Site logo

Zawód z pasją – menedżer

Ze względu na szeroki zakres tematyczny kierunku należy skupić się na „twardych przedmiotach”. Moje doświadczenie podpowiada, że mniej zaangażowania wymaga marketing (chyba, że ktoś będzie zajmował się PR, reklamą, itp.) a więcej czasu należy poświecić matematyce, statystyce, badaniom operacyjnym, matematyce finansowej, Project Managementowi, Logistyce (…) O studiach i karierze w dziedzinie zarządzania opowiada Robert Szymański, Kierownik Oddziału DPD Polska, absolwent Zarządzania i marketingu na Politechnice Łódzkiej.

Dlaczego wybrał Pan Zarządzanie i marketing jako swój kierunek studiów?

Z perspektywy trudno w tej chwili jednoznacznie odpowiedzieć na to pytanie – w tym czasie absolwenci wielu kierunków studiów robili kariery kierownicze.

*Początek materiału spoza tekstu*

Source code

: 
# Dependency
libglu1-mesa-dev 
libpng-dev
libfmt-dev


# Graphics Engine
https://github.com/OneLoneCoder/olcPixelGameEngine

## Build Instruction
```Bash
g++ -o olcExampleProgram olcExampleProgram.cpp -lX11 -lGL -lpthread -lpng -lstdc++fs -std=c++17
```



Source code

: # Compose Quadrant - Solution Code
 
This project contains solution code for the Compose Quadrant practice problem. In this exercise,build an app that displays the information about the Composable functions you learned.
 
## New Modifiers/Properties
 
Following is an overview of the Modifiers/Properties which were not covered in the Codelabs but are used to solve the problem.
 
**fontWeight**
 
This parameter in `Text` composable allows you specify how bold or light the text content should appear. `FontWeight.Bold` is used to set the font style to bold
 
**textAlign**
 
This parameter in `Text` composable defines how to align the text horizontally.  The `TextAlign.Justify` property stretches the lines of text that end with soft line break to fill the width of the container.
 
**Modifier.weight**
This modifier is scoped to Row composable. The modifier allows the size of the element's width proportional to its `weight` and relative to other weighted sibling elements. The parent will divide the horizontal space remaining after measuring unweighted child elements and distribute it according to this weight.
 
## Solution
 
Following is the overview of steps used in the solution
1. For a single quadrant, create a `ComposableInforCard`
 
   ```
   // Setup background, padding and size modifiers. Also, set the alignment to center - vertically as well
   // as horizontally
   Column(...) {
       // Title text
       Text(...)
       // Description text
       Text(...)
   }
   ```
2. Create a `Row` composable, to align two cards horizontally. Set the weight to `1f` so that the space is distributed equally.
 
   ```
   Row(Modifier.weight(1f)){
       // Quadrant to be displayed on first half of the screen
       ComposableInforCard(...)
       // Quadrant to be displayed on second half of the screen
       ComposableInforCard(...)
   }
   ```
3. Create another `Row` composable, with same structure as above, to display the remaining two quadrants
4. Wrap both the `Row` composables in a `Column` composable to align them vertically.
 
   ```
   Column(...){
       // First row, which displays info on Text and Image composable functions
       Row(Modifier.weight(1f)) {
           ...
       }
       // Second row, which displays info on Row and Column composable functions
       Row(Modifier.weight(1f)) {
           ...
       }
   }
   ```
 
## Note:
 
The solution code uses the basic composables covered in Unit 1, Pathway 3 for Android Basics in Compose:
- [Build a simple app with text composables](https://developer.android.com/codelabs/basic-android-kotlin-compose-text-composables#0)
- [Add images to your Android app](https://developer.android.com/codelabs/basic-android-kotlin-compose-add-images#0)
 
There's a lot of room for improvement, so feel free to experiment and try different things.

Jednocześnie informacje z rynku wskazywały, iż jest on w stanie wchłonąć bardzo dużą liczbę absolwentów Zarządzania/Ekonomii. Ostatecznie zadecydowały indywidualne predyspozycje – łatwość nawiązywania kontaktów, umiejętność, pracy w grupie, umiejętność bycia liderem w życiu codziennym.

To był dobry wybór?

Z punktu widzenia wykonywanej pracy i realizowanych zadań oraz miejsca w karierze w jakim obecnie jestem – był to dobry wybór.

Teraz wiele młodych osób stoi przed pytaniem: kierować się zainteresowaniami, czy ważniejsze są perspektywy zatrudnienia? Jak to było w Pana przypadku?

Każdy musi sobie odpowiedzieć na to pytanie indywidualnie. Jeżeli ktoś jest pasjonatem i bezwarunkowo chce rozwijać się w konkretnej dziedzinie, powinien podjąć studia na wymarzonym kierunku z myślą, że po ich ukończeniu będzie realizował się zawodowo np. zgłębiał interesujące go zagadnienia, pracował naukowo, pokonywał kolejne szczeble naukowe. Musi być jednak fachowcem w swojej dziedzinie, by konsekwentnie budować swój sukces. Innym rozwiązaniem jest znalezienie środków na swoje pasje, czyli dobra i pewna praca, która zapewni odpowiedni poziom zadowolenia. Taką właśnie ścieżkę obrałem osobiście. Sama praca daje mi wiele satysfakcji i niezbędny poziom adrenaliny.

Dokonując wyboru rozważał Pan jakieś inne opcje, czy był Pan zdecydowany tylko na Zarządzanie i marketing?

Był moment kiedy chciałem zostać zawodowym wojskowym.

Dlaczego akurat Politechnika Łódzka?

Politechnika Łódzka to bardzo dobra szkoła wyższa – wiarygodna, o ugruntowanej pozycji, kształcąca od lat rzeszę fachowców. To jednocześnie taka męska uczelnia, dająca konkretny zawód i umiejętności. Nie bez znaczenia również dla mnie była relacja kosztów do oferowanej jakości. Studiowanie w Łodzi było więc między innymi uzasadnione ekonomicznie.

Zarządzanie i marketing to dość popularny i szeroki tematycznie kierunek. Co zrobić, żeby znaleźć w nim swoją niszę i wyróżnić się wśród tłumu absolwentów?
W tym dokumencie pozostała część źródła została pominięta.